== ACTION ITEM ==
Reproduce the listing below exactly, from its first line down to and including the line with "each file, we require).".

== AVAILABLE DATA ==
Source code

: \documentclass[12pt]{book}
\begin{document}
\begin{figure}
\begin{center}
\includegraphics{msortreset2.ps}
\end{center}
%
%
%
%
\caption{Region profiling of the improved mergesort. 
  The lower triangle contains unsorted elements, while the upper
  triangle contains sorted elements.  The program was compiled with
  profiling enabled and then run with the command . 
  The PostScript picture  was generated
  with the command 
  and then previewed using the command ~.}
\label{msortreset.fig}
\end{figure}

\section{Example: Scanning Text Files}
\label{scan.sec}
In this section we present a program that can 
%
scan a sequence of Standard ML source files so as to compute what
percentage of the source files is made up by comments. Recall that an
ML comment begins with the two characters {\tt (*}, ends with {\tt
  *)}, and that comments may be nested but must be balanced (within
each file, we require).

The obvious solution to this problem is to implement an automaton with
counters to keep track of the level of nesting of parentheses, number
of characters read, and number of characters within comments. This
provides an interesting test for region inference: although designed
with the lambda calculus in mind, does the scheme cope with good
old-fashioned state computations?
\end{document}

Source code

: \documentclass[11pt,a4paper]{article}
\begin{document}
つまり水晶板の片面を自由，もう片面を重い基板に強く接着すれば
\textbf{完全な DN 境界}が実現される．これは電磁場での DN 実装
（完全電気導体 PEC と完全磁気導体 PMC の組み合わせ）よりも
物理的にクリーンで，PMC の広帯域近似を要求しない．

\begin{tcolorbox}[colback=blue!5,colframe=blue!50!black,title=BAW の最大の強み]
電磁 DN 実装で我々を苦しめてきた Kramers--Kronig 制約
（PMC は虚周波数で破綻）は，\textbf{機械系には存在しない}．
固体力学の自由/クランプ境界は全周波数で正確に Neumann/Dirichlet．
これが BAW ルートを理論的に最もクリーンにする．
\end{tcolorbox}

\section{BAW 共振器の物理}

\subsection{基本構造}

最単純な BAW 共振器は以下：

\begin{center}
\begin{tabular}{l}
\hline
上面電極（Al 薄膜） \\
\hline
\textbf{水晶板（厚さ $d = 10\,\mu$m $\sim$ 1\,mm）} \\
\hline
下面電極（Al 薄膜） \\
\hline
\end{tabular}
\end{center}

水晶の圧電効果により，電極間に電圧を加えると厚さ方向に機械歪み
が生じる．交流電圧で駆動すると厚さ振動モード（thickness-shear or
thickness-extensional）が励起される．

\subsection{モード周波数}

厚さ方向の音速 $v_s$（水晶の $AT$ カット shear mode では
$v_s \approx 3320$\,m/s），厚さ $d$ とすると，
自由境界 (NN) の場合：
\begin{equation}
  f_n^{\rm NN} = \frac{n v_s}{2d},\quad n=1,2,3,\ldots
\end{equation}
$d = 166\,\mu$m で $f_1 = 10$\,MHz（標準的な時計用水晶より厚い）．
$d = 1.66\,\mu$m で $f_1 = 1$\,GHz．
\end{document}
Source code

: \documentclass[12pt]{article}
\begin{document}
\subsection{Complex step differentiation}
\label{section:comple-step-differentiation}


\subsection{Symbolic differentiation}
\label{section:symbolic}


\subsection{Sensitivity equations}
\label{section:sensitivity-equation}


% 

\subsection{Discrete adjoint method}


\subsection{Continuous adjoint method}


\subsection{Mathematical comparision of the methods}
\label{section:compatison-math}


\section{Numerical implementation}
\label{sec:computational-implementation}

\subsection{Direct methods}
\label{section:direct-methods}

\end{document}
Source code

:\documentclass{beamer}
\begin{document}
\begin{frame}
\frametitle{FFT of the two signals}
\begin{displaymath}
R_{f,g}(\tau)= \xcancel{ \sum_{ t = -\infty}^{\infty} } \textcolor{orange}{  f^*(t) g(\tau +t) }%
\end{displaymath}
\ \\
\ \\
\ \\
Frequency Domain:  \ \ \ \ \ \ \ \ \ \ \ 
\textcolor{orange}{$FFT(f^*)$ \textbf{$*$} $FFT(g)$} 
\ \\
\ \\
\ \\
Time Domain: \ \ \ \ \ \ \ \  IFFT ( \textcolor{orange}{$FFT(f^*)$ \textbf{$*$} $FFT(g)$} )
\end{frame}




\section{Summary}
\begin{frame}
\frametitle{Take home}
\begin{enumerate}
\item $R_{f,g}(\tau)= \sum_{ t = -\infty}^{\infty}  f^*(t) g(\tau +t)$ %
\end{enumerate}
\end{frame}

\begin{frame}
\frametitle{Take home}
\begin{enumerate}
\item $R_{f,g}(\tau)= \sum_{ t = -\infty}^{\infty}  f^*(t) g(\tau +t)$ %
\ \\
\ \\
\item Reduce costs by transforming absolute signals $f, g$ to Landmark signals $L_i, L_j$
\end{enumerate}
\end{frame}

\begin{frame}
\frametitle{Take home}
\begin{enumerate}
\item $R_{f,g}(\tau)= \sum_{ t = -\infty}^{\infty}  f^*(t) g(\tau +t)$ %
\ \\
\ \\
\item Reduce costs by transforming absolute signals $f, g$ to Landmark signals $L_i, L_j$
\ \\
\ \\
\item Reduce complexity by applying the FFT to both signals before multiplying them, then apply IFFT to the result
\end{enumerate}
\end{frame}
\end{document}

== YOUR SOLUTION ==
Source code

: \documentclass[12pt]{book}
\begin{document}
\begin{figure}
\begin{center}
\includegraphics{msortreset2.ps}
\end{center}
%
%
%
%
\caption{Region profiling of the improved mergesort. 
  The lower triangle contains unsorted elements, while the upper
  triangle contains sorted elements.  The program was compiled with
  profiling enabled and then run with the command . 
  The PostScript picture  was generated
  with the command 
  and then previewed using the command ~.}
\label{msortreset.fig}
\end{figure}

\section{Example: Scanning Text Files}
\label{scan.sec}
In this section we present a program that can 
%
scan a sequence of Standard ML source files so as to compute what
percentage of the source files is made up by comments. Recall that an
ML comment begins with the two characters {\tt (*}, ends with {\tt
  *)}, and that comments may be nested but must be balanced (within
each file, we require).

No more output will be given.